When you reach the line containing "10:08 | 91 |" in the data below, begin returning lines exactly as written, and stop once the line containing "09:19 | 63 |" has been returned.

[Data supplied Boundary: Start]

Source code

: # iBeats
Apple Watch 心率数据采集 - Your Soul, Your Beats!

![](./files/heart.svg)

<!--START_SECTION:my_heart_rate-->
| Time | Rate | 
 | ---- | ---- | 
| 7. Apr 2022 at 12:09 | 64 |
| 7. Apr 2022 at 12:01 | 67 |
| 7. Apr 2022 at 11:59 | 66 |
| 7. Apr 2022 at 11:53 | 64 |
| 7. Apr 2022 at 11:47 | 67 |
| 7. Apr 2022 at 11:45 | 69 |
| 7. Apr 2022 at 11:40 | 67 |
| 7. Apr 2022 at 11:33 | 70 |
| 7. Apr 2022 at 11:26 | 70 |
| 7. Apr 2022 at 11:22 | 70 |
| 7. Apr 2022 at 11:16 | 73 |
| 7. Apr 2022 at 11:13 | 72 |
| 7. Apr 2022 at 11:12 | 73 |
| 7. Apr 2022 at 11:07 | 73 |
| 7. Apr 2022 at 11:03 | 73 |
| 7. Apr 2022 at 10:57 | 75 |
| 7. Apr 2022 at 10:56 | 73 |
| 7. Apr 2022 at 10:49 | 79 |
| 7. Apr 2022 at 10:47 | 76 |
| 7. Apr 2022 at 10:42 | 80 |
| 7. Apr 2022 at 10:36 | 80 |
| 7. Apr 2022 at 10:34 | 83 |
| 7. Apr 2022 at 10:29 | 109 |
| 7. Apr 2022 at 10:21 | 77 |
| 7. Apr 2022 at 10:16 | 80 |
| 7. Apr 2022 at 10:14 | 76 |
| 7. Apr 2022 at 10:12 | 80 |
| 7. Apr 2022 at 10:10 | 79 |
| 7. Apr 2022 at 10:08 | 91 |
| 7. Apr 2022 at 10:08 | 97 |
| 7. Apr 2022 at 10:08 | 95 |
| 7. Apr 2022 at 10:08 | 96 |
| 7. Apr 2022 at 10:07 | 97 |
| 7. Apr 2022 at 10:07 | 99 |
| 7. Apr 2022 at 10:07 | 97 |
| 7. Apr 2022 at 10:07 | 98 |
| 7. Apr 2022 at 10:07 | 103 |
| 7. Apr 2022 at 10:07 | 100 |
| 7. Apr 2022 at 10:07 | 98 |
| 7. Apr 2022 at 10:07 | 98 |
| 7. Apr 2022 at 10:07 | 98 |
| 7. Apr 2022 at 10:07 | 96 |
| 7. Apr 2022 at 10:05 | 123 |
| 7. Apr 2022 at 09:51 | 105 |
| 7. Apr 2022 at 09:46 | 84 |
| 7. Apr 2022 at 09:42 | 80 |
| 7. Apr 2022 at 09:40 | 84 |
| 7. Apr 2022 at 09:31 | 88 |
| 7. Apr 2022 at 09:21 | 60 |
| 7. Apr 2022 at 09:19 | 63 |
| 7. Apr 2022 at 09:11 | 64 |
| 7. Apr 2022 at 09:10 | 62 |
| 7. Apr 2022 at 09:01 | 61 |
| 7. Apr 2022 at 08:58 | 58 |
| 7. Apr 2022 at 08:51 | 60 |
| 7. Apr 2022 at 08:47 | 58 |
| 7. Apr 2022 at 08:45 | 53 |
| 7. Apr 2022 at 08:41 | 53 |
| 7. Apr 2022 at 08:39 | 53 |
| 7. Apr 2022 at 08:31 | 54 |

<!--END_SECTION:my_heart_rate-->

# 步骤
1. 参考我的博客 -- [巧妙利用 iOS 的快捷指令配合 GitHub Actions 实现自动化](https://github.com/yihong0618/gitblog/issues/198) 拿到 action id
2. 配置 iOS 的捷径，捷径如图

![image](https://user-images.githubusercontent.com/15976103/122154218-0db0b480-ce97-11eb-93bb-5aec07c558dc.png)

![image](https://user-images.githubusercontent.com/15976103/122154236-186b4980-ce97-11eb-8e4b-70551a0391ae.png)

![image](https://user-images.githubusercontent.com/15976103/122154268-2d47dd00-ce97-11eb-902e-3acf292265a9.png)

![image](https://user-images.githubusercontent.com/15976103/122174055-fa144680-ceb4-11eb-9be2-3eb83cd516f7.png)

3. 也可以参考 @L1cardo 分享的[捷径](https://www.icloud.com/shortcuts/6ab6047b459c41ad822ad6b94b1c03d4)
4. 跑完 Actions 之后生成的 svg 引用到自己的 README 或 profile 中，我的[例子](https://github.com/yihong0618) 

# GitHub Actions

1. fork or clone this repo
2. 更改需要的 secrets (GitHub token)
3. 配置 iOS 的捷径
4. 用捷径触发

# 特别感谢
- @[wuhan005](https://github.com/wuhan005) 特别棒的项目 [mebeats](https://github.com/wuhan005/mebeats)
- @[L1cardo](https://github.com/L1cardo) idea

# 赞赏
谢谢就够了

[Data supplied Boundary: End]

Response
| 7. Apr 2022 at 10:08 | 91 |
| 7. Apr 2022 at 10:08 | 97 |
| 7. Apr 2022 at 10:08 | 95 |
| 7. Apr 2022 at 10:08 | 96 |
| 7. Apr 2022 at 10:07 | 97 |
| 7. Apr 2022 at 10:07 | 99 |
| 7. Apr 2022 at 10:07 | 97 |
| 7. Apr 2022 at 10:07 | 98 |
| 7. Apr 2022 at 10:07 | 103 |
| 7. Apr 2022 at 10:07 | 100 |
| 7. Apr 2022 at 10:07 | 98 |
| 7. Apr 2022 at 10:07 | 98 |
| 7. Apr 2022 at 10:07 | 98 |
| 7. Apr 2022 at 10:07 | 96 |
| 7. Apr 2022 at 10:05 | 123 |
| 7. Apr 2022 at 09:51 | 105 |
| 7. Apr 2022 at 09:46 | 84 |
| 7. Apr 2022 at 09:42 | 80 |
| 7. Apr 2022 at 09:40 | 84 |
| 7. Apr 2022 at 09:31 | 88 |
| 7. Apr 2022 at 09:21 | 60 |
| 7. Apr 2022 at 09:19 | 63 |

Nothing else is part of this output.